If the number on the crane side is greater, then the crane is stable. if the number on the load side is greater, then the crane could tip over

The distance from the fulcrum ( pivot) to the kid on 1 side and to the elephants foot on the other are the same. the weights are obviously different.

Let’s say 6ft times 50 pounds does not equal 6ft times 1 ton. Now how about a crane.

The red triangle denotes the fulcrum. Obviously the weight of the large block (load) and the part of the boom on the load side of the fulcrum, is not enough to offset the weight of the crane –so it tips.

My hi-tech brake is a windlass with an added sprocket and a “dog”- a wooden arm that engages the sprocket.

I made a number of videos with Mateo, a high school student. Here he describes the parts of a hammerhead.

Mateo talks about measuring the distance from the CG of the load to the fulcrum. What’s the line of force?
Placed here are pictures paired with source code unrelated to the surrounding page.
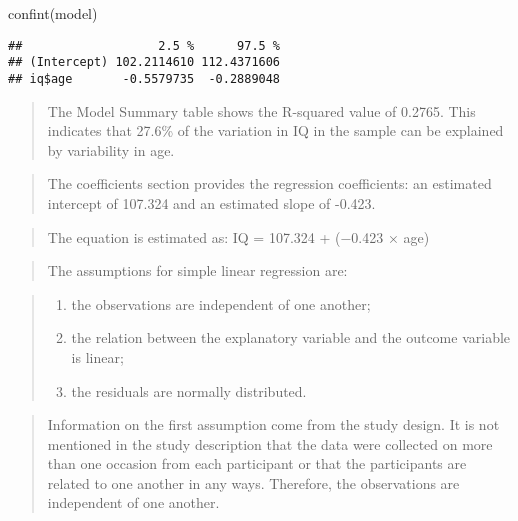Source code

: \documentclass[
]{memoir}
\newenvironment{Shaded}{\begin{snugshade}}{\end{snugshade}}
\newcommand{\FunctionTok}[1]{\textcolor[rgb]{0.00,0.00,0.00}{#1}}
\newcommand{\NormalTok}[1]{#1}
\providecommand{\tightlist}{%
  \setlength{\itemsep}{0pt}\setlength{\parskip}{0pt}}
\begin{document}
\begin{Shaded}
\begin{Highlighting}[]
\FunctionTok{confint}\NormalTok{(model)}
\end{Highlighting}
\end{Shaded}

\begin{verbatim}
##                   2.5 %      97.5 %
## (Intercept) 102.2114610 112.4371606
## iq$age       -0.5579735  -0.2889048
\end{verbatim}

\begin{quote}
The Model Summary table shows the R-squared value of 0.2765. This indicates that 27.6\% of the variation in IQ in the sample can be explained by variability in age.
\end{quote}

\begin{quote}
The coefficients section provides the regression coefficients: an estimated intercept of 107.324 and an estimated slope of -0.423.
\end{quote}

\begin{quote}
The equation is estimated as: IQ = 107.324 + (−0.423 × age)
\end{quote}

\begin{quote}
The assumptions for simple linear regression are:
\end{quote}

\begin{quote}
\begin{enumerate}
\def\labelenumi{\arabic{enumi}.}
\tightlist
\item
  the observations are independent of one another;
\item
  the relation between the explanatory variable and the outcome variable is linear;
\item
  the residuals are normally distributed.
\end{enumerate}
\end{quote}

\begin{quote}
Information on the first assumption come from the study design. It is not mentioned in the study description that the data were collected on more than one occasion from each participant or that the participants are related to one another in any ways. Therefore, the observations are independent of one another.
\end{quote}
\end{document}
And what force are we talking about?

It’s the force of gravity which pulls everything straight down. This real force has an imaginary line going through the center of gravity of the load/crane/etc.

we measure the shortest distance between this line and the fulcrum. At time mark 1:44 I mis-spoke. The thin pipe sits atop the outrigger (which is where the crane pivots) – I should have had him position the pipe aligned with the CG of the load- the distance from line of force to the fulcrum is the 16″.

When he slews (swivels) the crane 90 degrees, it starts to tip over. How come? We haven’t changed the load – still 1 brick- and the trolley is the same distance out from the tower as before.

It’s the fulcrum. The fulcrum ( different outriggers) is closer to the CG of the crane and farther away from the CG of the load. And since torque/moment is weight x distance- when the distance increases- so does the moment.

I actually explained it better in the video above “tower crane outriggers-compute torque” at around time mark 0:30.

Mateo has to add a very heavy nut and bolt to prevent the crane tipping when it slews 90 degree.